If this is so, then 1290 days later, counting from the day of Jesus’ Resurrection and our Wave Sheaf Offering before the Father, would point to the abomination of desolation – who or what it is, and on what occasion it was set up. Remember, in the past this proved to be the leader of the people—the king during the days when kings ruled over Israel, and the high priest during the days following the captivity. It would be no different for the fulfillment of Daniel’s prophecy.

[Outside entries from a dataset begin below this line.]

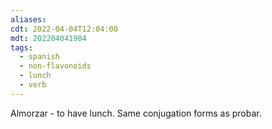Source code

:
 ```yaml
---
aliases: 
cdt: 2022-04-04T12:04:00
mdt: 202204041904
tags:
  - spanish
  - non-flavonoids
  - lunch
  - verb
---
```


Almorzar - to have lunch. Same conjugation forms as probar.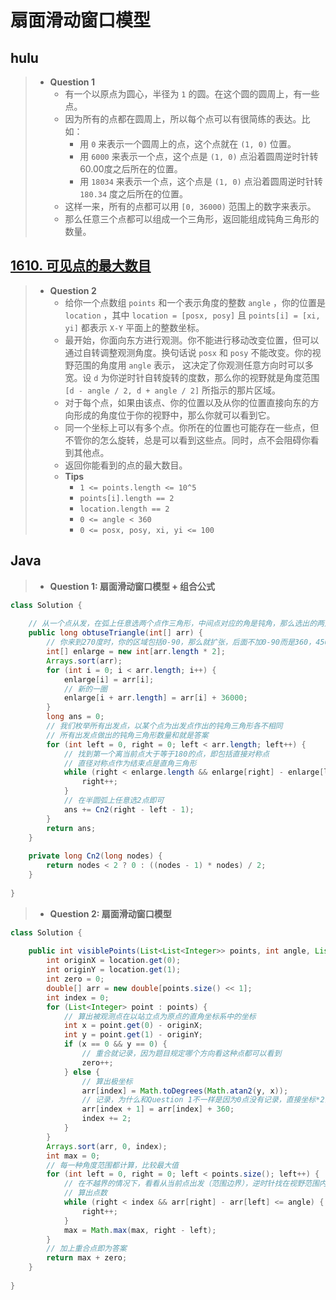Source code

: # 扇面滑动窗口模型

## hulu

> - **Question 1**
>   - 有一个以原点为圆心，半径为 `1` 的圆。在这个圆的圆周上，有一些点。
>   - 因为所有的点都在圆周上，所以每个点可以有很简练的表达。比如：
>     - 用 `0` 来表示一个圆周上的点，这个点就在 `(1, 0)` 位置。
>     - 用 `6000` 来表示一个点，这个点是 `(1, 0)` 点沿着圆周逆时针转60.00度之后所在的位置。
>     - 用 `18034` 来表示一个点，这个点是 `(1, 0)` 点沿着圆周逆时针转 `180.34` 度之后所在的位置。
>   - 这样一来，所有的点都可以用 `[0, 36000)` 范围上的数字来表示。
>   - 那么任意三个点都可以组成一个三角形，返回能组成钝角三角形的数量。

## [1610. 可见点的最大数目](https://leetcode.cn/problems/maximum-number-of-visible-points/)

> - **Question 2**
>   - 给你一个点数组 `points` 和一个表示角度的整数 `angle` ，你的位置是 `location` ，其中 `location = [posx, posy]` 且 `points[i] = [xi, yi]` 都表示 `X-Y` 平面上的整数坐标。
>   - 最开始，你面向东方进行观测。你不能进行移动改变位置，但可以通过自转调整观测角度。换句话说 `posx` 和 `posy` 不能改变。你的视野范围的角度用 `angle` 表示， 这决定了你观测任意方向时可以多宽。设 `d` 为你逆时针自转旋转的度数，那么你的视野就是角度范围 `[d - angle / 2, d + angle / 2]` 所指示的那片区域。
>   - 对于每个点，如果由该点、你的位置以及从你的位置直接向东的方向形成的角度位于你的视野中，那么你就可以看到它。
>   - 同一个坐标上可以有多个点。你所在的位置也可能存在一些点，但不管你的怎么旋转，总是可以看到这些点。同时，点不会阻碍你看到其他点。
>   - 返回你能看到的点的最大数目。
>   - **Tips**
>     - `1 <= points.length <= 10^5`
>     - `points[i].length == 2`
>     - `location.length == 2`
>     - `0 <= angle < 360`
>     - `0 <= posx, posy, xi, yi <= 100`

## Java

> - **Question 1: 扇面滑动窗口模型 + 组合公式**

```java
class Solution {
    
    // 从一个点从发，在弧上任意选两个点作三角形，中间点对应的角是钝角，那么选出的两点一定在从出发点过圆心作的直径所切割出来的半圆内，即三点都在同一个半圆弧上。
    public long obtuseTriangle(int[] arr) {
        // 你来到270度时，你的区域包括0-90，那么就扩张，后面不加0-90而是360，450...
        int[] enlarge = new int[arr.length * 2];
        Arrays.sort(arr);
        for (int i = 0; i < arr.length; i++) {
            enlarge[i] = arr[i];
            // 新的一圈
            enlarge[i + arr.length] = arr[i] + 36000;
        }
        long ans = 0;
        // 我们枚举所有出发点，以某个点为出发点作出的钝角三角形各不相同
        // 所有出发点做出的钝角三角形数量和就是答案
        for (int left = 0, right = 0; left < arr.length; left++) {
            // 找到第一个离当前点大于等于180的点，即包括直接对称点
            // 直径对称点作为结束点是直角三角形
            while (right < enlarge.length && enlarge[right] - enlarge[left] < 18000) {
                right++;
            }
            // 在半圆弧上任意选2点即可
            ans += Cn2(right - left - 1);
        }
        return ans;
    }
    
    private long Cn2(long nodes) {
        return nodes < 2 ? 0 : ((nodes - 1) * nodes) / 2;
    }
    
}
```

> - **Question 2: 扇面滑动窗口模型**

```java
class Solution {
    
    public int visiblePoints(List<List<Integer>> points, int angle, List<Integer> location) {
        int originX = location.get(0);
        int originY = location.get(1);
        int zero = 0;
        double[] arr = new double[points.size() << 1];
        int index = 0;
        for (List<Integer> point : points) {
            // 算出被观测点在以站立点为原点的直角坐标系中的坐标
            int x = point.get(0) - originX;
            int y = point.get(1) - originY;
            if (x == 0 && y == 0) {
                // 重合就记录，因为题目规定哪个方向看这种点都可以看到
                zero++;
            } else {
                // 算出极坐标
                arr[index] = Math.toDegrees(Math.atan2(y, x));
                // 记录，为什么和Question 1不一样是因为0点没有记录，直接坐标*2会导致中间有一部分空缺，那么下面排序就不对了，所以要连着记录
                arr[index + 1] = arr[index] + 360;
                index += 2;
            }
        }
        Arrays.sort(arr, 0, index);
        int max = 0;
        // 每一种角度范围都计算，比较最大值
        for (int left = 0, right = 0; left < points.size(); left++) {
            // 在不越界的情况下，看看从当前点出发（范围边界），逆时针找在视野范围内的点
            // 算出点数
            while (right < index && arr[right] - arr[left] <= angle) {
                right++;
            }
            max = Math.max(max, right - left);
        }
        // 加上重合点即为答案
        return max + zero;
    }
    
}
```
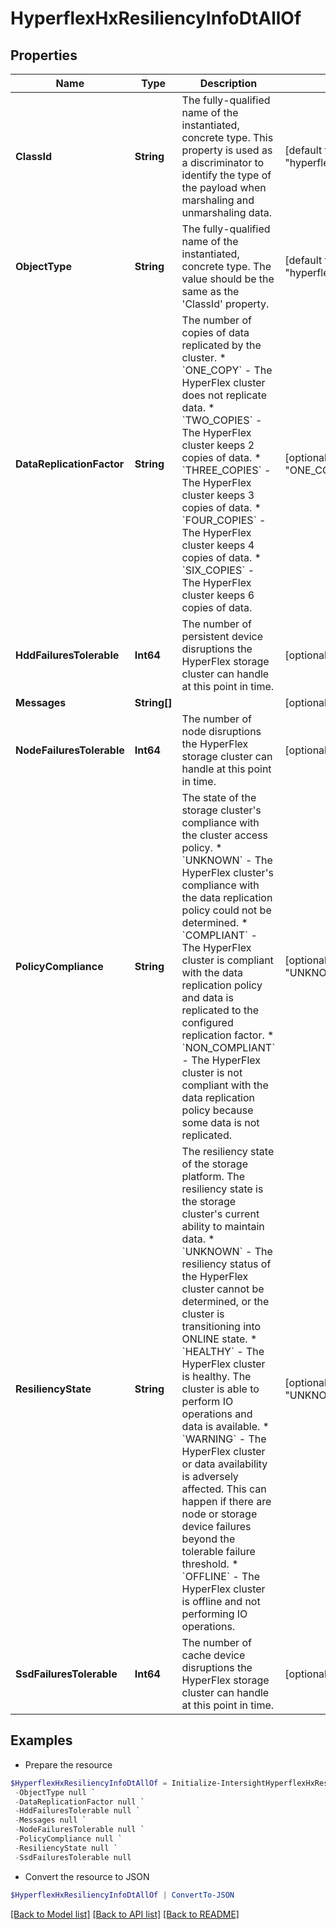 # HyperflexHxResiliencyInfoDtAllOf
## Properties

Name | Type | Description | Notes
------------ | ------------- | ------------- | -------------
**ClassId** | **String** | The fully-qualified name of the instantiated, concrete type. This property is used as a discriminator to identify the type of the payload when marshaling and unmarshaling data. | [default to "hyperflex.HxResiliencyInfoDt"]
**ObjectType** | **String** | The fully-qualified name of the instantiated, concrete type. The value should be the same as the &#39;ClassId&#39; property. | [default to "hyperflex.HxResiliencyInfoDt"]
**DataReplicationFactor** | **String** | The number of copies of data replicated by the cluster. * &#x60;ONE_COPY&#x60; - The HyperFlex cluster does not replicate data. * &#x60;TWO_COPIES&#x60; - The HyperFlex cluster keeps 2 copies of data. * &#x60;THREE_COPIES&#x60; - The HyperFlex cluster keeps 3 copies of data. * &#x60;FOUR_COPIES&#x60; - The HyperFlex cluster keeps 4 copies of data. * &#x60;SIX_COPIES&#x60; - The HyperFlex cluster keeps 6 copies of data. | [optional] [readonly] [default to "ONE_COPY"]
**HddFailuresTolerable** | **Int64** | The number of persistent device disruptions the HyperFlex storage cluster can handle at this point in time. | [optional] [readonly] 
**Messages** | **String[]** |  | [optional] 
**NodeFailuresTolerable** | **Int64** | The number of node disruptions the HyperFlex storage cluster can handle at this point in time. | [optional] [readonly] 
**PolicyCompliance** | **String** | The state of the storage cluster&#39;s compliance with the cluster access policy. * &#x60;UNKNOWN&#x60; - The HyperFlex cluster&#39;s compliance with the data replication policy could not be determined. * &#x60;COMPLIANT&#x60; - The HyperFlex cluster is compliant with the data replication policy and data is replicated to the configured replication factor. * &#x60;NON_COMPLIANT&#x60; - The HyperFlex cluster is not compliant with the data replication policy because some data is not replicated. | [optional] [readonly] [default to "UNKNOWN"]
**ResiliencyState** | **String** | The resiliency state of the storage platform. The resiliency state is the storage cluster&#39;s current ability to maintain data. * &#x60;UNKNOWN&#x60; - The resiliency status of the HyperFlex cluster cannot be determined, or the cluster is transitioning into ONLINE state. * &#x60;HEALTHY&#x60; - The HyperFlex cluster is healthy. The cluster is able to perform IO operations and data is available. * &#x60;WARNING&#x60; - The HyperFlex cluster or data availability is adversely affected. This can happen if there are node or storage device failures beyond the tolerable failure threshold. * &#x60;OFFLINE&#x60; - The HyperFlex cluster is offline and not performing IO operations. | [optional] [readonly] [default to "UNKNOWN"]
**SsdFailuresTolerable** | **Int64** | The number of cache device disruptions the HyperFlex storage cluster can handle at this point in time. | [optional] [readonly] 

## Examples

- Prepare the resource
```powershell
$HyperflexHxResiliencyInfoDtAllOf = Initialize-IntersightHyperflexHxResiliencyInfoDtAllOf  -ClassId null `
 -ObjectType null `
 -DataReplicationFactor null `
 -HddFailuresTolerable null `
 -Messages null `
 -NodeFailuresTolerable null `
 -PolicyCompliance null `
 -ResiliencyState null `
 -SsdFailuresTolerable null
```

- Convert the resource to JSON
```powershell
$HyperflexHxResiliencyInfoDtAllOf | ConvertTo-JSON
```

[[Back to Model list]](../README.md#documentation-for-models) [[Back to API list]](../README.md#documentation-for-api-endpoints) [[Back to README]](../README.md)

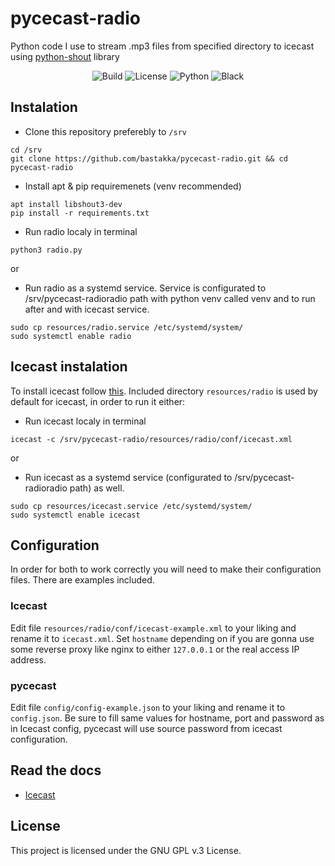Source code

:# pycecast-radio

Python code I use to stream .mp3 files from specified directory to icecast using [python-shout](https://github.com/yomguy/python-shout) library

<p align="center">
  <img src="https://img.shields.io/github/workflow/status/bastakka/pycecast-radio/Pylint?style=for-the-badge" alt="Build"/>
  <img src="https://img.shields.io/github/license/bastakka/pycecast-radio?style=for-the-badge" alt="License"/>
  <img src="https://img.shields.io/badge/python-3.8+-blue?style=for-the-badge" alt="Python"/>
  <img src="https://img.shields.io/badge/code%20style-black-black?style=for-the-badge" alt="Black" />
</p>

## Instalation

- Clone this repository preferebly to `/srv`

```
cd /srv
git clone https://github.com/bastakka/pycecast-radio.git && cd pycecast-radio
```

- Install apt & pip requiremenets (venv recommended)

```
apt install libshout3-dev
pip install -r requirements.txt
```

- Run radio localy in terminal

```
python3 radio.py
```

or

- Run radio as a systemd service. Service is configurated to /srv/pycecast-radioradio path with python venv called venv and to run after and with icecast service.

```
sudo cp resources/radio.service /etc/systemd/system/
sudo systemctl enable radio
```

## Icecast instalation

To install icecast follow [this](https://github.com/xiph/Icecast-Server#buildinstall). Included directory `resources/radio` is used by default for icecast, in order to run it either:

- Run icecast localy in terminal

```
icecast -c /srv/pycecast-radio/resources/radio/conf/icecast.xml
```

or

- Run icecast as a systemd service (configurated to /srv/pycecast-radioradio path) as well.

```
sudo cp resources/icecast.service /etc/systemd/system/
sudo systemctl enable icecast
```

## Configuration

In order for both to work correctly you will need to make their configuration files. There are examples included.

### Icecast

Edit file `resources/radio/conf/icecast-example.xml` to your liking and rename it to `icecast.xml`. Set `hostname` depending on if you are gonna use some reverse proxy like nginx to either `127.0.0.1` or the real access IP address.

### pycecast

Edit file `config/config-example.json` to your liking and rename it to `config.json`. Be sure to fill same values for hostname, port and password as in Icecast config, pycecast will use source password from icecast configuration.

## Read the docs

* [Icecast](https://icecast.org/docs/)

## License

This project is licensed under the GNU GPL v.3 License.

By the order of the high priest, Annas, Stephen was slain and the persecution of believers in Jesus had begun. This event represented the wholesale abandonment by the Jewish leadership of their Messiah, who happens to be God in the flesh. Just as the high priesthood had led the nation away from God in the days of Antiochus Epiphanes, so Annas, the high priest, led the Jewish nation away from God and the New Covenant he offered through Jesus. This man (Annas) had never ceased to persecute Messianic believers. He was the leading high priest responsible for Jesus’ death and responsible for the three major persecutions of believers of the Way that occurred from Stephen’s death to the time of the Jewish war with Rome in 66 AD to 72 AD. He is the man of sin who sat in the Temple of God and opposed and exalted himself above all called by God’s name. He, exalting himself above God who alone is worshiped, sat in the Temple of God showing himself as though he were God (2Thessalonians 2:3-4) and led his people away from the Lord of Israel and thereby caused the destruction of Jerusalem and the Temple.
 According to Strong’s Concordance the English: cut off is translated from H3772 – kârath – A primitive root; to cut (off, down or asunder); by implication to destroy or consume; specifically to covenant (that is, make an alliance or bargain, originally by cutting flesh and passing between the pieces): – be chewed, be con- [feder-] ate, covenant, cut (down, off), destroy, fail, feller, be freed, hew (down), make a league ([covenant]), X lose, perish, X utterly, X want.